Doping generally involves adding impurities to change the electronic properties of semiconducting materials by increasing the number of charge carriers, which can be electrons or "holes". Although the dopant atoms are randomly dispersed throughout the material, their distribution is assumed to be fairly uniform. However, as the size of semiconductor devices continues to shrink, this uniformity can no longer be taken for granted. Some regions will contain significantly more charge carriers than others, and this will adversely affect the performance of the device.

Shinada and co-workers use a single-ion implantation technique to overcome this problem. A small aperture is used to extract ions from a focussed ion beam and they are directed one by one into a nano-sized region of semiconductor until the required number of dopant atoms have been implanted. The team count the number of ions implanted by detecting secondary electrons.

A wide variety of ions - including beryllium, boron, phosphorus, iron and cobalt - can be implanted with a precision of 60 nm. When the Japanese team implanted phosphorus ions at 30 kilovolts into a 100 nm-wide channel in a transistor, they found that the threshold voltage decreased from -0.4 volts, the value for a conventional device with random doping, to just -0.2 volts.
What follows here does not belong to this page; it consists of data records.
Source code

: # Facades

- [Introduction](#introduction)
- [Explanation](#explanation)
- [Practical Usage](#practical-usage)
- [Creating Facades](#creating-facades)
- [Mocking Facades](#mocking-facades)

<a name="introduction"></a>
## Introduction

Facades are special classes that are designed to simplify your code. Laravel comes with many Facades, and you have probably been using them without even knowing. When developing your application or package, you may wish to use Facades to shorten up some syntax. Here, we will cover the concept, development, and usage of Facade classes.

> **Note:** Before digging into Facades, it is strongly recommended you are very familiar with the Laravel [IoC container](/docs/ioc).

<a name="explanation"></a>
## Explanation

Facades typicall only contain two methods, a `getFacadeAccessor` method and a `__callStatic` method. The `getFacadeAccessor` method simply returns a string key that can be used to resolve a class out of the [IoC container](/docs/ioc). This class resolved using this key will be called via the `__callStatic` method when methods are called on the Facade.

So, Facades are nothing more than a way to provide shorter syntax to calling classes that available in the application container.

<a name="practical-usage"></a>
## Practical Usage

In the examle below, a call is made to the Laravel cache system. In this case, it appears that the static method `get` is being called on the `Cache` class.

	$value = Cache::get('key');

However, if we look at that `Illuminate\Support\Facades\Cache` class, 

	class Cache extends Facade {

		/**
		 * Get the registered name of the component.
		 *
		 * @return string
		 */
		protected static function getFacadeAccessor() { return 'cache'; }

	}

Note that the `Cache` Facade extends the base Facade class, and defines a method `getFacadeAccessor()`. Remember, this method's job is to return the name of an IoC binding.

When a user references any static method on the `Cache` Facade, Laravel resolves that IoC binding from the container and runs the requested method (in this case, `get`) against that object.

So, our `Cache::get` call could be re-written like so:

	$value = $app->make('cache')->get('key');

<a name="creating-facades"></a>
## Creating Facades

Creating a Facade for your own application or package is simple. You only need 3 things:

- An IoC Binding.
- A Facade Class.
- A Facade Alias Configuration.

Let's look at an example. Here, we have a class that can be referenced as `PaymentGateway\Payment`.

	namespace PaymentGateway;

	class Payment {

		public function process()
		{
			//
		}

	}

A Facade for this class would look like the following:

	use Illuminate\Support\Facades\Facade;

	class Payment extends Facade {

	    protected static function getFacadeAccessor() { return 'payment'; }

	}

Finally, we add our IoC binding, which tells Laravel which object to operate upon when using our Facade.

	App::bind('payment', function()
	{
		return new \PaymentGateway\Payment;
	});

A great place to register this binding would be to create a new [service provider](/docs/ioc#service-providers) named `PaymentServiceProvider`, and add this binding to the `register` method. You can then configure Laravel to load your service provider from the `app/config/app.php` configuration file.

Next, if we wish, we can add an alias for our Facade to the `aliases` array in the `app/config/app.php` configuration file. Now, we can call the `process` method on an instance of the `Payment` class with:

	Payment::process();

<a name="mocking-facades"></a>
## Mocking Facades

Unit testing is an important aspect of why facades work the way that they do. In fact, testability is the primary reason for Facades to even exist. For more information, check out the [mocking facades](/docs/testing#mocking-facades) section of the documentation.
The group says that the improvement is a result of the electrostatic potential in the channel being more uniform due to the ordered distribution of dopant atoms (see figure).

Although the technique is too slow for high-volume chip manufacturing, the team plans to modify the ion beam so that single ions can be implanted with an accuracy of better than 10 nm, which should allow it to make single-atom devices.

"Ordered dopant arrays may enhance the prospects of making single-atoms devices whose properties are governed by individual dopant atoms, such as silicon-based solid-state computers," Shinada told PhysicsWeb. The team also plans to apply the techniques to biomedical materials.